What you are asked to do -> What is needed here is a faithful repeat of every entry, with no character changed.

Input data ->
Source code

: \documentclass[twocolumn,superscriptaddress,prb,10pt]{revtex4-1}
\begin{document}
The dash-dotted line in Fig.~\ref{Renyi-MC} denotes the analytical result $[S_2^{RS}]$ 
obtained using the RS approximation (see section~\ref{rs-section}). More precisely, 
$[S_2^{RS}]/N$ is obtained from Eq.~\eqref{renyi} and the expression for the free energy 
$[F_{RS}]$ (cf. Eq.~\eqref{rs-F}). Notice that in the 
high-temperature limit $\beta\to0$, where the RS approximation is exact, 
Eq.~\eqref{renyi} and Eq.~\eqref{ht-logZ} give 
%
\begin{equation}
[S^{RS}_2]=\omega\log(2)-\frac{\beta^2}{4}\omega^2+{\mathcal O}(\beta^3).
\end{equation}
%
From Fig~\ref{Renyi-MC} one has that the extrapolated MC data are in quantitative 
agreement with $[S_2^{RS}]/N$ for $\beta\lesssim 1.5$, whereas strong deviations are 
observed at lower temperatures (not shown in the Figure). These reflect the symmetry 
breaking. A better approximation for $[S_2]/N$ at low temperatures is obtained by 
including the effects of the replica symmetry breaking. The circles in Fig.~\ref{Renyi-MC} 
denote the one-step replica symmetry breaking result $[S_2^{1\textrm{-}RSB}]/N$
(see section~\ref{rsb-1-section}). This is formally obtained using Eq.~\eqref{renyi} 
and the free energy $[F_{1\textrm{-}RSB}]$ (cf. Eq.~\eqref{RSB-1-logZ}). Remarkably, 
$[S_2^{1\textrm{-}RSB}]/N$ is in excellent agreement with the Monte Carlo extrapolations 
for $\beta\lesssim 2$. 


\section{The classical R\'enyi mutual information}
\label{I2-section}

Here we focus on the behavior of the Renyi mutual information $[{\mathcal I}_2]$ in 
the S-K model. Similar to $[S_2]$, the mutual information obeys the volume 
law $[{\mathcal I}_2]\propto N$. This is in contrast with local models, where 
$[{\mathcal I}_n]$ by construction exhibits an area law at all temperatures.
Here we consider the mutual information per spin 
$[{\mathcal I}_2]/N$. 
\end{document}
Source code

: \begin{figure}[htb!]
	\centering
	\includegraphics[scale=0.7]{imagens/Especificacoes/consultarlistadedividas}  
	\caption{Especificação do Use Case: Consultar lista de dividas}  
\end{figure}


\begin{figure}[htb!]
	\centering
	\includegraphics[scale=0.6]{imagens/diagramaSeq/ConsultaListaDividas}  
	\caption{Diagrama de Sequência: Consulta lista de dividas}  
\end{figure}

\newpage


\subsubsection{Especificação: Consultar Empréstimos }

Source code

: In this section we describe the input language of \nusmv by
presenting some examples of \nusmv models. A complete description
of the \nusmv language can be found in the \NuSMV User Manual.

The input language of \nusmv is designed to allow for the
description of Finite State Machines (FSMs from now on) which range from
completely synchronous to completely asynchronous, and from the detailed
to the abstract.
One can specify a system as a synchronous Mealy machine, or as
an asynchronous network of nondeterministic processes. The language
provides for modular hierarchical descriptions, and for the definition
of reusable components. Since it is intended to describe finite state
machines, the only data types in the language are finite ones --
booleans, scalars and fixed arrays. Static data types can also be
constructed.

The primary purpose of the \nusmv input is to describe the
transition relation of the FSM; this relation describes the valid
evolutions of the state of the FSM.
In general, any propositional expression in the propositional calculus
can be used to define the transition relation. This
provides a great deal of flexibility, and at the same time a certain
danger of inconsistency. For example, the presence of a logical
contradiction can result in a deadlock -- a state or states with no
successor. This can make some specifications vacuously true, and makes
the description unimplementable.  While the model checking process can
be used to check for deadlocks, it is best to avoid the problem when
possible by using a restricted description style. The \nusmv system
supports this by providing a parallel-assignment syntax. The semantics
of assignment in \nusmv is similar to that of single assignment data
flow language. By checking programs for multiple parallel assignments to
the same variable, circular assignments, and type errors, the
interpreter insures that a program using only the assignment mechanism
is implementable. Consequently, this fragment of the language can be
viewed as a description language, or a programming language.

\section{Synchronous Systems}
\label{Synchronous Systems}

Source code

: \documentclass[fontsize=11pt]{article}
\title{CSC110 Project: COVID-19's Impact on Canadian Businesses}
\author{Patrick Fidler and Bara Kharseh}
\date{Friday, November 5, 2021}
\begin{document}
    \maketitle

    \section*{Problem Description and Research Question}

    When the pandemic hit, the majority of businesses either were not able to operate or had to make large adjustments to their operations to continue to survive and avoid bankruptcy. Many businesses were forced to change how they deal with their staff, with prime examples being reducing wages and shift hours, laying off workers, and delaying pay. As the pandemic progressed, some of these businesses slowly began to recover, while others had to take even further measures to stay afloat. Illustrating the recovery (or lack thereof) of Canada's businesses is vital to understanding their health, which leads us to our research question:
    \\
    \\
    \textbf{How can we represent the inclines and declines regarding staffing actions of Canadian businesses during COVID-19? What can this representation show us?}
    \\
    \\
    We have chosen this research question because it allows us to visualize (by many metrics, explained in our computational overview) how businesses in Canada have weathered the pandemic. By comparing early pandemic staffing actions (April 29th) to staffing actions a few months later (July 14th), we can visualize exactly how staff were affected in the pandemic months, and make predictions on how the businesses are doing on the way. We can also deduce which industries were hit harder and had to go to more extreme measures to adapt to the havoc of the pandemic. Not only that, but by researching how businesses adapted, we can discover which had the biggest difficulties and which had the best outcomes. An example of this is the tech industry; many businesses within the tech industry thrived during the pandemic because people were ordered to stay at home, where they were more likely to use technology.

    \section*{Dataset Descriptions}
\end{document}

Response for this exercise ->
Source code

: \documentclass[twocolumn,superscriptaddress,prb,10pt]{revtex4-1}
\begin{document}
The dash-dotted line in Fig.~\ref{Renyi-MC} denotes the analytical result $[S_2^{RS}]$ 
obtained using the RS approximation (see section~\ref{rs-section}). More precisely, 
$[S_2^{RS}]/N$ is obtained from Eq.~\eqref{renyi} and the expression for the free energy 
$[F_{RS}]$ (cf. Eq.~\eqref{rs-F}). Notice that in the 
high-temperature limit $\beta\to0$, where the RS approximation is exact, 
Eq.~\eqref{renyi} and Eq.~\eqref{ht-logZ} give 
%
\begin{equation}
[S^{RS}_2]=\omega\log(2)-\frac{\beta^2}{4}\omega^2+{\mathcal O}(\beta^3).
\end{equation}
%
From Fig~\ref{Renyi-MC} one has that the extrapolated MC data are in quantitative 
agreement with $[S_2^{RS}]/N$ for $\beta\lesssim 1.5$, whereas strong deviations are 
observed at lower temperatures (not shown in the Figure). These reflect the symmetry 
breaking. A better approximation for $[S_2]/N$ at low temperatures is obtained by 
including the effects of the replica symmetry breaking. The circles in Fig.~\ref{Renyi-MC} 
denote the one-step replica symmetry breaking result $[S_2^{1\textrm{-}RSB}]/N$
(see section~\ref{rsb-1-section}). This is formally obtained using Eq.~\eqref{renyi} 
and the free energy $[F_{1\textrm{-}RSB}]$ (cf. Eq.~\eqref{RSB-1-logZ}). Remarkably, 
$[S_2^{1\textrm{-}RSB}]/N$ is in excellent agreement with the Monte Carlo extrapolations 
for $\beta\lesssim 2$. 


\section{The classical R\'enyi mutual information}
\label{I2-section}

Here we focus on the behavior of the Renyi mutual information $[{\mathcal I}_2]$ in 
the S-K model. Similar to $[S_2]$, the mutual information obeys the volume 
law $[{\mathcal I}_2]\propto N$. This is in contrast with local models, where 
$[{\mathcal I}_n]$ by construction exhibits an area law at all temperatures.
Here we consider the mutual information per spin 
$[{\mathcal I}_2]/N$. 
\end{document}
Source code

: \begin{figure}[htb!]
	\centering
	\includegraphics[scale=0.7]{imagens/Especificacoes/consultarlistadedividas}  
	\caption{Especificação do Use Case: Consultar lista de dividas}  
\end{figure}


\begin{figure}[htb!]
	\centering
	\includegraphics[scale=0.6]{imagens/diagramaSeq/ConsultaListaDividas}  
	\caption{Diagrama de Sequência: Consulta lista de dividas}  
\end{figure}

\newpage


\subsubsection{Especificação: Consultar Empréstimos }

Source code

: In this section we describe the input language of \nusmv by
presenting some examples of \nusmv models. A complete description
of the \nusmv language can be found in the \NuSMV User Manual.

The input language of \nusmv is designed to allow for the
description of Finite State Machines (FSMs from now on) which range from
completely synchronous to completely asynchronous, and from the detailed
to the abstract.
One can specify a system as a synchronous Mealy machine, or as
an asynchronous network of nondeterministic processes. The language
provides for modular hierarchical descriptions, and for the definition
of reusable components. Since it is intended to describe finite state
machines, the only data types in the language are finite ones --
booleans, scalars and fixed arrays. Static data types can also be
constructed.

The primary purpose of the \nusmv input is to describe the
transition relation of the FSM; this relation describes the valid
evolutions of the state of the FSM.
In general, any propositional expression in the propositional calculus
can be used to define the transition relation. This
provides a great deal of flexibility, and at the same time a certain
danger of inconsistency. For example, the presence of a logical
contradiction can result in a deadlock -- a state or states with no
successor. This can make some specifications vacuously true, and makes
the description unimplementable.  While the model checking process can
be used to check for deadlocks, it is best to avoid the problem when
possible by using a restricted description style. The \nusmv system
supports this by providing a parallel-assignment syntax. The semantics
of assignment in \nusmv is similar to that of single assignment data
flow language. By checking programs for multiple parallel assignments to
the same variable, circular assignments, and type errors, the
interpreter insures that a program using only the assignment mechanism
is implementable. Consequently, this fragment of the language can be
viewed as a description language, or a programming language.

\section{Synchronous Systems}
\label{Synchronous Systems}

Source code

: \documentclass[fontsize=11pt]{article}
\title{CSC110 Project: COVID-19's Impact on Canadian Businesses}
\author{Patrick Fidler and Bara Kharseh}
\date{Friday, November 5, 2021}
\begin{document}
    \maketitle

    \section*{Problem Description and Research Question}

    When the pandemic hit, the majority of businesses either were not able to operate or had to make large adjustments to their operations to continue to survive and avoid bankruptcy. Many businesses were forced to change how they deal with their staff, with prime examples being reducing wages and shift hours, laying off workers, and delaying pay. As the pandemic progressed, some of these businesses slowly began to recover, while others had to take even further measures to stay afloat. Illustrating the recovery (or lack thereof) of Canada's businesses is vital to understanding their health, which leads us to our research question:
    \\
    \\
    \textbf{How can we represent the inclines and declines regarding staffing actions of Canadian businesses during COVID-19? What can this representation show us?}
    \\
    \\
    We have chosen this research question because it allows us to visualize (by many metrics, explained in our computational overview) how businesses in Canada have weathered the pandemic. By comparing early pandemic staffing actions (April 29th) to staffing actions a few months later (July 14th), we can visualize exactly how staff were affected in the pandemic months, and make predictions on how the businesses are doing on the way. We can also deduce which industries were hit harder and had to go to more extreme measures to adapt to the havoc of the pandemic. Not only that, but by researching how businesses adapted, we can discover which had the biggest difficulties and which had the best outcomes. An example of this is the tech industry; many businesses within the tech industry thrived during the pandemic because people were ordered to stay at home, where they were more likely to use technology.

    \section*{Dataset Descriptions}
\end{document}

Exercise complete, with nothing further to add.